Зимой мы снова собрали нашу основную ЭУ — динамическую экспериментальную установку с макетами кораблей, подвешенными на 40–метровых тросах в высотке цеха № 39. На этот раз ее размеры возросли. Наша «забеременевшая слониха» потяжелела, ей пришлось играть на Земле роль будущей орбитальной станции, которая весила целых 20 т. Все, включая винт с ШВП, казалось, работало нормально. Программу отработки мы тоже завершили намного быстрее, чем пять лет назад, в том же в целом очень хлопотном 1970 году. Опыт есть опыт. Однако мы еще не знали всего, что нас ожидало в космосе через каких?то полгода.

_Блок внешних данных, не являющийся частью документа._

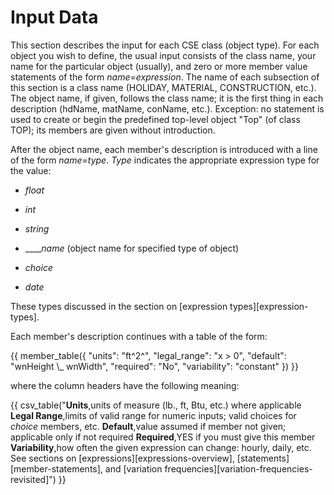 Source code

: # Input Data

This section describes the input for each CSE class (object type). For each object you wish to define, the usual input consists of the class name, your name for the particular object (usually), and zero or more member value statements of the form *name=expression*. The name of each subsection of this section is a class name (HOLIDAY, MATERIAL, CONSTRUCTION, etc.). The object name, if given, follows the class name; it is the first thing in each description (hdName, matName, conName, etc.). Exception: no statement is used to create or begin the predefined top-level object "Top" (of class TOP); its members are given without introduction.

After the object name, each member's description is introduced with a line of the form *name=type*. *Type* indicates the appropriate expression type for the value:

-   *float*

-   *int*

-   *string*

-   ____*name* (object name for specified type of object)

-   *choice*

-   *date*

These types discussed in the section on [expression types][expression-types].

Each member's description continues with a table of the form:

{{
  member_table({
    "units": "ft^2^",
    "legal_range": "x &gt; 0", 
    "default": "wnHeight \\_ wnWidth",
    "required": "No",
    "variability": "constant" 
  })
}}

where the column headers have the following meaning:

{{ csv_table("**Units**,units of measure (lb.&comma; ft&comma; Btu&comma; etc.) where applicable
**Legal Range**,limits of valid range for numeric inputs; valid choices for *choice* members&comma; etc.
**Default**,value assumed if member not given; applicable only if not required
**Required**,YES if you must give this member
**Variability**,how often the given expression can change: hourly&comma; daily&comma; etc. See sections on [expressions][expressions-overview]&comma; [statements][member-statements]&comma; and [variation frequencies][variation-frequencies-revisited]")
}}

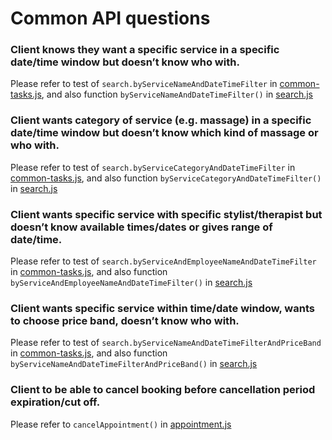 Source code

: 
# Common API questions


### Client knows they want a specific service in a specific date/time window but doesn’t know who with.

Please refer to test of `search.byServiceNameAndDateTimeFilter` in 
[common-tasks.js](../api-js-sample/test/common-tasks.js), 
and also function `byServiceNameAndDateTimeFilter()` in 
[search.js](../api-js-sample/src/search.js)


### Client wants category of service (e.g. massage) in a specific date/time window but doesn’t know which kind of massage or who with.

Please refer to test of `search.byServiceCategoryAndDateTimeFilter` in 
[common-tasks.js](../api-js-sample/test/common-tasks.js), 
and also function `byServiceCategoryAndDateTimeFilter()` in 
[search.js](../api-js-sample/src/search.js)

### Client wants specific service with specific stylist/therapist but doesn’t know available times/dates or gives range of date/time.

Please refer to test of `search.byServiceAndEmployeeNameAndDateTimeFilter` in 
[common-tasks.js](../api-js-sample/test/common-tasks.js), 
and also function `byServiceAndEmployeeNameAndDateTimeFilter()` in 
[search.js](../api-js-sample/src/search.js)


### Client wants specific service within time/date window, wants to choose price band, doesn’t know who with.

Please refer to test of `search.byServiceNameAndDateTimeFilterAndPriceBand` in 
[common-tasks.js](../api-js-sample/test/common-tasks.js), 
and also function `byServiceNameAndDateTimeFilterAndPriceBand()` in 
[search.js](../api-js-sample/src/search.js)


### Client to be able to cancel booking before cancellation period expiration/cut off.

Please refer to `cancelAppointment()` in [appointment.js](../api-js-sample/src/appointment.js)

Когда уже в конце зимы 1971 года я в очередной раз вернулся из Азова, ко мне прибежал А. Никифоров и рассказал, что возникли подозрения в правильности включения реактивных двигателей корабля «Союз» при стыковке. В тот период эти вопросы не входили в область моей прямой ответственности. Времени уже не оставалось, и я отмахнулся от подозрительной информации: смотрите сами. Как выяснилось позже — зря.
1.21. Апрель 1971 года: «Салют» — «Союз-10»
Есть что?то общее между полетом на ракете в космос и азартной игрой. Делайте ставки, господа! Ключ на старт! Пошел отсчет, автоматический отсчет: 9, 8, 7 — его уже нельзя остановить, б, 5, 4 — невозможно повернуть назад, 3, 2, 1 — пуск. Поехали! Если ты космонавт или конструктор, теперь можно надеяться только на удачу. Ты уже сделал выбор, сделал все, что умел. Остальное от тебя почти не зависит. Можешь рассчитывать лишь на то, что приготовила тебе судьба. Полет — это риск: космонавт рискует своей жизнью, в лучшем случае — успехом, конструктор — карьерой, судьбой своего дела, благополучием.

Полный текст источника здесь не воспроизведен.